[Stored data entries]
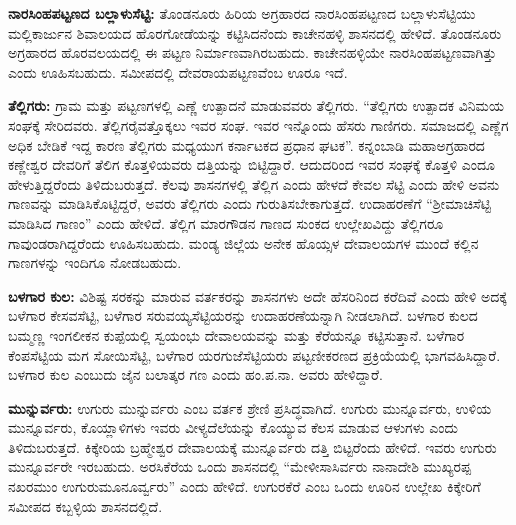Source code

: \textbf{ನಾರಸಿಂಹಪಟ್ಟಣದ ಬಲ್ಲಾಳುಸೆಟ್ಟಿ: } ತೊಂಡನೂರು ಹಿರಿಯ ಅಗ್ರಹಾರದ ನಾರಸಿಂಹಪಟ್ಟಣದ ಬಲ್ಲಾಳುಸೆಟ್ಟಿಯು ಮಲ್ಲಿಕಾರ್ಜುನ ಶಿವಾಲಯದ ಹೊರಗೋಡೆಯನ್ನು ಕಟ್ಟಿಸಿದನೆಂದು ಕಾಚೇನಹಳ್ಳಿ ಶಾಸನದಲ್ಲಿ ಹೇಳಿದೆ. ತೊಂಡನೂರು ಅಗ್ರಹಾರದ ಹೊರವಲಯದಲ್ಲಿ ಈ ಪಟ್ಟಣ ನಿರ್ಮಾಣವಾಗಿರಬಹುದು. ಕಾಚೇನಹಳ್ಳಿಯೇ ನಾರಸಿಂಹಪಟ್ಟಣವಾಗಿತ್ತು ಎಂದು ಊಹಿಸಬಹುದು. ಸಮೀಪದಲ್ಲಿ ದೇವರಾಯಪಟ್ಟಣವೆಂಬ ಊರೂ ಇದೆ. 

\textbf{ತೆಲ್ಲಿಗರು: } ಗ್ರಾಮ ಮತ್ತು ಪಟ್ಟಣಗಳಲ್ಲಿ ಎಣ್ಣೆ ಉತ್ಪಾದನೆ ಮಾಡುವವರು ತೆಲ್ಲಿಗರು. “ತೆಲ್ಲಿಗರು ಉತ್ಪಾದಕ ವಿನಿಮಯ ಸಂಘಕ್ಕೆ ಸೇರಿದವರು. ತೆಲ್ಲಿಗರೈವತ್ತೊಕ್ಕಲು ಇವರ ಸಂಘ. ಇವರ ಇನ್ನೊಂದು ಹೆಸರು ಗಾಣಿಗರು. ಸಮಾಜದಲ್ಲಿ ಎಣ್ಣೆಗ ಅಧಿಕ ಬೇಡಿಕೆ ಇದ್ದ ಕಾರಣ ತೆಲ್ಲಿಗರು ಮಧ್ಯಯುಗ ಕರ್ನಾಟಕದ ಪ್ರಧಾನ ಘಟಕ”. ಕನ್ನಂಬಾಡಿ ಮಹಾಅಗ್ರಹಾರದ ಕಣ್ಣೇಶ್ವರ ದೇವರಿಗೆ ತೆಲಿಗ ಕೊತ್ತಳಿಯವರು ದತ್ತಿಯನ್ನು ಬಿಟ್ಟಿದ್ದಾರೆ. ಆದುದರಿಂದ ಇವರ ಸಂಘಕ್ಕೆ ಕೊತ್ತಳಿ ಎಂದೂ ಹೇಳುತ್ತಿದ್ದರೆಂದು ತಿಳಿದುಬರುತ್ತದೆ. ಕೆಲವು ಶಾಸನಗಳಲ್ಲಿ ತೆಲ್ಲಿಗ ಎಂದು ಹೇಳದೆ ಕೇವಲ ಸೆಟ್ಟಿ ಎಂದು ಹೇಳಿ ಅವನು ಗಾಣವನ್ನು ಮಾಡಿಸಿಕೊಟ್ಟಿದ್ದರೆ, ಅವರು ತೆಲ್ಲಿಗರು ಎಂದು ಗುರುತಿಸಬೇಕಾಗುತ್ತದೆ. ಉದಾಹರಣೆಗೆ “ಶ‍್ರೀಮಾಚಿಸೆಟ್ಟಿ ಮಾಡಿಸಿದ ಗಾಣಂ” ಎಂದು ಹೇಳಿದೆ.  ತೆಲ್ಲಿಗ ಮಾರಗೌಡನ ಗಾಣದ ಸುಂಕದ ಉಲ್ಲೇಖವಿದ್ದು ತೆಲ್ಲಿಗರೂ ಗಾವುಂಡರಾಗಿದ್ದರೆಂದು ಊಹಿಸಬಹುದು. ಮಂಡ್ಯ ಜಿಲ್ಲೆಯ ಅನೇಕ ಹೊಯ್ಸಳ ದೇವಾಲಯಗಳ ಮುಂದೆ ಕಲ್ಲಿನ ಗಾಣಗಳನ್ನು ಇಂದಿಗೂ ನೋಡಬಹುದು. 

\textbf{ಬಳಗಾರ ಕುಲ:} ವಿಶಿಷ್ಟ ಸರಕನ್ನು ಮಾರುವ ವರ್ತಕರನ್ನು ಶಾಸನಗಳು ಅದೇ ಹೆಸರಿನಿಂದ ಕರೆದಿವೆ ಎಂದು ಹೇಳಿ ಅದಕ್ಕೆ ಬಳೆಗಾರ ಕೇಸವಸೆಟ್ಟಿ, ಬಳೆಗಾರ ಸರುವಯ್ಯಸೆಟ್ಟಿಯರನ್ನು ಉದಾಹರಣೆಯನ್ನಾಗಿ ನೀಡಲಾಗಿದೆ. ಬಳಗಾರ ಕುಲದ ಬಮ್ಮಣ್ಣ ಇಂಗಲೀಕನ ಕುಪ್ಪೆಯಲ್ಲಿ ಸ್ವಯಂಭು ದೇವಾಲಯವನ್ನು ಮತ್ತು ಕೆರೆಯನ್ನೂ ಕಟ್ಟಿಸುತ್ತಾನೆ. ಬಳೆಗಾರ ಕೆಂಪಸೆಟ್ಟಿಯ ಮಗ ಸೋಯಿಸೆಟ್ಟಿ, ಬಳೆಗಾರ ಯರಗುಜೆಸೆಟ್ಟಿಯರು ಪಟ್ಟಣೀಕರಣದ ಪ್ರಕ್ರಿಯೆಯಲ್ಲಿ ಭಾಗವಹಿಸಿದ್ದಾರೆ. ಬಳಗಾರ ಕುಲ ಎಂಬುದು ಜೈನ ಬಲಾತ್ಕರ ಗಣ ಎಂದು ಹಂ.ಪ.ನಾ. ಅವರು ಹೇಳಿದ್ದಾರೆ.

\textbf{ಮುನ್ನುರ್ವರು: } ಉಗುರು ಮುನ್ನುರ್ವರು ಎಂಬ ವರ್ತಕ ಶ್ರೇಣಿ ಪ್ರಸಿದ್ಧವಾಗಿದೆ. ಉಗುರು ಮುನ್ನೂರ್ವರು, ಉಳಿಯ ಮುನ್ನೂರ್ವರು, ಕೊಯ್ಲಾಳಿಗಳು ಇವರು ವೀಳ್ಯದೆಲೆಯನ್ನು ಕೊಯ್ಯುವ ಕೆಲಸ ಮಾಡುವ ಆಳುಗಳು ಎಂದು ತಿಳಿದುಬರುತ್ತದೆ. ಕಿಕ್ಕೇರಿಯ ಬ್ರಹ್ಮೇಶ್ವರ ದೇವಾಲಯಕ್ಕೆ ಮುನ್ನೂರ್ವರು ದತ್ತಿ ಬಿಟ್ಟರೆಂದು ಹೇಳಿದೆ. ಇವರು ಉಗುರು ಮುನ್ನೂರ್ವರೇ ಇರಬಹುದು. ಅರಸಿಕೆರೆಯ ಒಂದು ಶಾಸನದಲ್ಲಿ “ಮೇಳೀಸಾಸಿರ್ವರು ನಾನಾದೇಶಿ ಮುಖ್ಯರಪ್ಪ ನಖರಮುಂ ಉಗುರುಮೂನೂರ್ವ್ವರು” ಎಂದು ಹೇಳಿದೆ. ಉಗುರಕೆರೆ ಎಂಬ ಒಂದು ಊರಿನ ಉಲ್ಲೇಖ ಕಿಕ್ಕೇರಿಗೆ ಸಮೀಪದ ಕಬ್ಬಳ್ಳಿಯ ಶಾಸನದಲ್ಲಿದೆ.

Work request
Begin at the top of the records above and retype each line exactly until the line containing "ಹಂ.ಪ.ನಾ. ಅವರು ಹೇಳಿದ್ದಾರೆ.", which is included. Skip all pictures.

Expected answer
Source code

: \textbf{ನಾರಸಿಂಹಪಟ್ಟಣದ ಬಲ್ಲಾಳುಸೆಟ್ಟಿ: } ತೊಂಡನೂರು ಹಿರಿಯ ಅಗ್ರಹಾರದ ನಾರಸಿಂಹಪಟ್ಟಣದ ಬಲ್ಲಾಳುಸೆಟ್ಟಿಯು ಮಲ್ಲಿಕಾರ್ಜುನ ಶಿವಾಲಯದ ಹೊರಗೋಡೆಯನ್ನು ಕಟ್ಟಿಸಿದನೆಂದು ಕಾಚೇನಹಳ್ಳಿ ಶಾಸನದಲ್ಲಿ ಹೇಳಿದೆ. ತೊಂಡನೂರು ಅಗ್ರಹಾರದ ಹೊರವಲಯದಲ್ಲಿ ಈ ಪಟ್ಟಣ ನಿರ್ಮಾಣವಾಗಿರಬಹುದು. ಕಾಚೇನಹಳ್ಳಿಯೇ ನಾರಸಿಂಹಪಟ್ಟಣವಾಗಿತ್ತು ಎಂದು ಊಹಿಸಬಹುದು. ಸಮೀಪದಲ್ಲಿ ದೇವರಾಯಪಟ್ಟಣವೆಂಬ ಊರೂ ಇದೆ. 

\textbf{ತೆಲ್ಲಿಗರು: } ಗ್ರಾಮ ಮತ್ತು ಪಟ್ಟಣಗಳಲ್ಲಿ ಎಣ್ಣೆ ಉತ್ಪಾದನೆ ಮಾಡುವವರು ತೆಲ್ಲಿಗರು. “ತೆಲ್ಲಿಗರು ಉತ್ಪಾದಕ ವಿನಿಮಯ ಸಂಘಕ್ಕೆ ಸೇರಿದವರು. ತೆಲ್ಲಿಗರೈವತ್ತೊಕ್ಕಲು ಇವರ ಸಂಘ. ಇವರ ಇನ್ನೊಂದು ಹೆಸರು ಗಾಣಿಗರು. ಸಮಾಜದಲ್ಲಿ ಎಣ್ಣೆಗ ಅಧಿಕ ಬೇಡಿಕೆ ಇದ್ದ ಕಾರಣ ತೆಲ್ಲಿಗರು ಮಧ್ಯಯುಗ ಕರ್ನಾಟಕದ ಪ್ರಧಾನ ಘಟಕ”. ಕನ್ನಂಬಾಡಿ ಮಹಾಅಗ್ರಹಾರದ ಕಣ್ಣೇಶ್ವರ ದೇವರಿಗೆ ತೆಲಿಗ ಕೊತ್ತಳಿಯವರು ದತ್ತಿಯನ್ನು ಬಿಟ್ಟಿದ್ದಾರೆ. ಆದುದರಿಂದ ಇವರ ಸಂಘಕ್ಕೆ ಕೊತ್ತಳಿ ಎಂದೂ ಹೇಳುತ್ತಿದ್ದರೆಂದು ತಿಳಿದುಬರುತ್ತದೆ. ಕೆಲವು ಶಾಸನಗಳಲ್ಲಿ ತೆಲ್ಲಿಗ ಎಂದು ಹೇಳದೆ ಕೇವಲ ಸೆಟ್ಟಿ ಎಂದು ಹೇಳಿ ಅವನು ಗಾಣವನ್ನು ಮಾಡಿಸಿಕೊಟ್ಟಿದ್ದರೆ, ಅವರು ತೆಲ್ಲಿಗರು ಎಂದು ಗುರುತಿಸಬೇಕಾಗುತ್ತದೆ. ಉದಾಹರಣೆಗೆ “ಶ‍್ರೀಮಾಚಿಸೆಟ್ಟಿ ಮಾಡಿಸಿದ ಗಾಣಂ” ಎಂದು ಹೇಳಿದೆ.  ತೆಲ್ಲಿಗ ಮಾರಗೌಡನ ಗಾಣದ ಸುಂಕದ ಉಲ್ಲೇಖವಿದ್ದು ತೆಲ್ಲಿಗರೂ ಗಾವುಂಡರಾಗಿದ್ದರೆಂದು ಊಹಿಸಬಹುದು. ಮಂಡ್ಯ ಜಿಲ್ಲೆಯ ಅನೇಕ ಹೊಯ್ಸಳ ದೇವಾಲಯಗಳ ಮುಂದೆ ಕಲ್ಲಿನ ಗಾಣಗಳನ್ನು ಇಂದಿಗೂ ನೋಡಬಹುದು. 

\textbf{ಬಳಗಾರ ಕುಲ:} ವಿಶಿಷ್ಟ ಸರಕನ್ನು ಮಾರುವ ವರ್ತಕರನ್ನು ಶಾಸನಗಳು ಅದೇ ಹೆಸರಿನಿಂದ ಕರೆದಿವೆ ಎಂದು ಹೇಳಿ ಅದಕ್ಕೆ ಬಳೆಗಾರ ಕೇಸವಸೆಟ್ಟಿ, ಬಳೆಗಾರ ಸರುವಯ್ಯಸೆಟ್ಟಿಯರನ್ನು ಉದಾಹರಣೆಯನ್ನಾಗಿ ನೀಡಲಾಗಿದೆ. ಬಳಗಾರ ಕುಲದ ಬಮ್ಮಣ್ಣ ಇಂಗಲೀಕನ ಕುಪ್ಪೆಯಲ್ಲಿ ಸ್ವಯಂಭು ದೇವಾಲಯವನ್ನು ಮತ್ತು ಕೆರೆಯನ್ನೂ ಕಟ್ಟಿಸುತ್ತಾನೆ. ಬಳೆಗಾರ ಕೆಂಪಸೆಟ್ಟಿಯ ಮಗ ಸೋಯಿಸೆಟ್ಟಿ, ಬಳೆಗಾರ ಯರಗುಜೆಸೆಟ್ಟಿಯರು ಪಟ್ಟಣೀಕರಣದ ಪ್ರಕ್ರಿಯೆಯಲ್ಲಿ ಭಾಗವಹಿಸಿದ್ದಾರೆ. ಬಳಗಾರ ಕುಲ ಎಂಬುದು ಜೈನ ಬಲಾತ್ಕರ ಗಣ ಎಂದು ಹಂ.ಪ.ನಾ. ಅವರು ಹೇಳಿದ್ದಾರೆ.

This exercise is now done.